Mr. Speaker, because the tariff will be reduced to zero over 15 years, with the phase-out to begin after a three-year waiting period, the recommendation by the Standing Committee on International Trade suggested that the government adopt a vigorous policy to promote the development of the shipbuilding industry. In fact, the government should adopt that kind of policy, to be implemented as quickly as possible.

It must be recalled that for the 10 years that negotiations went on, particularly in 2000, the Shipbuilding Association of Canada did not agree with the government’s policy. The tariff reduction period was much shorter still. Ultimately, the Association agreed to the reduction in the tariff, but over a 15-year period, and after a three-year waiting period. When representatives of shipyards appeared at the committee, they asked that priority be given to two measures: allowing purchasers of Canadian ships to take advantage of accelerated depreciation and adopting a structured financing facility.

My colleague can tell you this, because I will give him an opportunity to reiterate it: the Bloc Québécois is making many more recommendations than this; there are numerous others. These are things that should be adopted as quickly as possible to assist the shipbuilding industry. I would therefore ask that my colleague elaborate a little on all of the proposals made to the Conservative government by the Bloc Québécois.

Canada-EFTA Free Trade Agreement Implementation Act February 2nd, 2009

Mr. Speaker, I am certain that during the Speech from the Throne and the fall budget, the NDP member lost any inkling of confidence in the Conservative government, as did we. We can hear it in his remarks; it is obvious.

As for government procurement, my colleague also knows that the government, within this free trade agreement, remains perfectly free to purchase in Canada, subject to the WTO agreement on government procurement, of course.

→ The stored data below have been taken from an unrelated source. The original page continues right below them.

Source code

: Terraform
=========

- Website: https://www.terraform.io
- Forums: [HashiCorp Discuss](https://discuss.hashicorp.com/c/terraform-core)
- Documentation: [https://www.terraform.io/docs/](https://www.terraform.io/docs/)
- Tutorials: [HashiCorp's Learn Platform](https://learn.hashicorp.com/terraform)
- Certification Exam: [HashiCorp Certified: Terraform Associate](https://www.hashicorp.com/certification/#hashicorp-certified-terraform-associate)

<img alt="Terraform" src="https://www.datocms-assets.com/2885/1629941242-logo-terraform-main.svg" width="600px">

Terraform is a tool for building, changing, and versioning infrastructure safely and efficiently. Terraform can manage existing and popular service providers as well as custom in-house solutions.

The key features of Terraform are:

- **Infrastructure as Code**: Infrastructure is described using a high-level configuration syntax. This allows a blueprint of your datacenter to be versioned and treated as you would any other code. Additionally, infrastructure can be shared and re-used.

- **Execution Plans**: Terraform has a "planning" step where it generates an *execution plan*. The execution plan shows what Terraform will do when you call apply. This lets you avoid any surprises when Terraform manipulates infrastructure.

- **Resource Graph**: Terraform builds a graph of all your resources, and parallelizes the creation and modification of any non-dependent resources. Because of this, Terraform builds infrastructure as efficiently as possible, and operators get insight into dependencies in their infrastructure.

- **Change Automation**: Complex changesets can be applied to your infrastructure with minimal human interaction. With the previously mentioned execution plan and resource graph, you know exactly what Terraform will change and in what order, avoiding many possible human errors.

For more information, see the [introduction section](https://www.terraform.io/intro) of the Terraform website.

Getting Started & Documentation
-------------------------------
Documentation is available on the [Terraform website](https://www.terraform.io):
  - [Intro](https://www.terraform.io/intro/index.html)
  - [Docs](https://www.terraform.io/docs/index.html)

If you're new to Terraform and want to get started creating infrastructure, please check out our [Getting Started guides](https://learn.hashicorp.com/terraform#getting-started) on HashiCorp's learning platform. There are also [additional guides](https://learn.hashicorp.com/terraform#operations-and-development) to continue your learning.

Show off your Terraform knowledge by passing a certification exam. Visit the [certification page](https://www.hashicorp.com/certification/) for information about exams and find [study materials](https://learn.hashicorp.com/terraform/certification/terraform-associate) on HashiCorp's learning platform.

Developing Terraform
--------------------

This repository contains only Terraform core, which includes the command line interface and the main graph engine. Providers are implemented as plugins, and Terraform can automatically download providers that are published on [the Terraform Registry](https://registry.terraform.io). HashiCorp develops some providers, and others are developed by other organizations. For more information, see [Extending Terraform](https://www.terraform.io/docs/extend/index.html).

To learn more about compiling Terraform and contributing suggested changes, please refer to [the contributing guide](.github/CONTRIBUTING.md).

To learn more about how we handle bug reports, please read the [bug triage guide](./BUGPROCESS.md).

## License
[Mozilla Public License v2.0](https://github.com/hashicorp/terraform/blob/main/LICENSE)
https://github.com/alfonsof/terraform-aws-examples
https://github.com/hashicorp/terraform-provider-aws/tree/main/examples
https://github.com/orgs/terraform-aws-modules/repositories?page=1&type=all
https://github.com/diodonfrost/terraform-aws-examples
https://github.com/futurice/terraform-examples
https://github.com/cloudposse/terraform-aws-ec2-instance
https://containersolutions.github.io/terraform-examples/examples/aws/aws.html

Furthermore, we see on page 172 of the 2009 budget, Canada's economic action plan, that, “The Government is investing $175 million on a cash basis for the procurement of new Coast Guard vessels and to undertake vessel life extensions and refits for aging vessels.” In this case, the government felt it had to specify “on a cash basis” because it wants to tell people that it will invest this year. “While contracts have not yet been awarded, work will be conducted in Canada.”

And just because there is a small component on page 172 that could help Canada's shipbuilding industry does not mean that we should vote for the budget. Overall, we know what it is and since the trust has been broken, we do not believe all of the Conservative Party promises.

Does the member not believe that we will be able to influence the government so that it will give the shipbuilding industry a chance to develop over the 15 year period when the vessel tariffs are in the process of completely disappearing?

Canada-EFTA Free Trade Agreement Implementation Act February 2nd, 2009

By the Liberals and Conservatives.

Canada-EFTA Free Trade Agreement Implementation Act February 2nd, 2009

Mr. Speaker, I would like to ask my colleague a question. Just this morning I asked the Minister of International Trade a question about measures for the shipbuilding industry.

We know very well that Norway, a party to this free trade agreement, provided very large subsidies for many years to its industry to develop its expertise and global competitiveness. Given the new guidelines for direct subsidies to industries, Norway now has less leeway.

Today, to compete with Norway and shipbuilding firms from all over the world, Canadian and Quebec shipbuilders need a certain amount of assistance in order to modernize while tariffs are being phased out. This process will start in three years and will take place over 15 years. The Bloc Québécois presented several measures in this regard and firmly believes that the government should implement them.

I would like to go back to the question I asked the minister this morning. Rather than stating that he would be introducing measures to assist with the development of the shipbuilding industry, he merely stated that he would be watching carefully that Norway does not provide further subsidies. However, that is not the problem. If we want to have a healthy shipbuilding industry, we need to have measures in place.

I would ask my colleague to elaborate on the measures presented by the Bloc Québécois.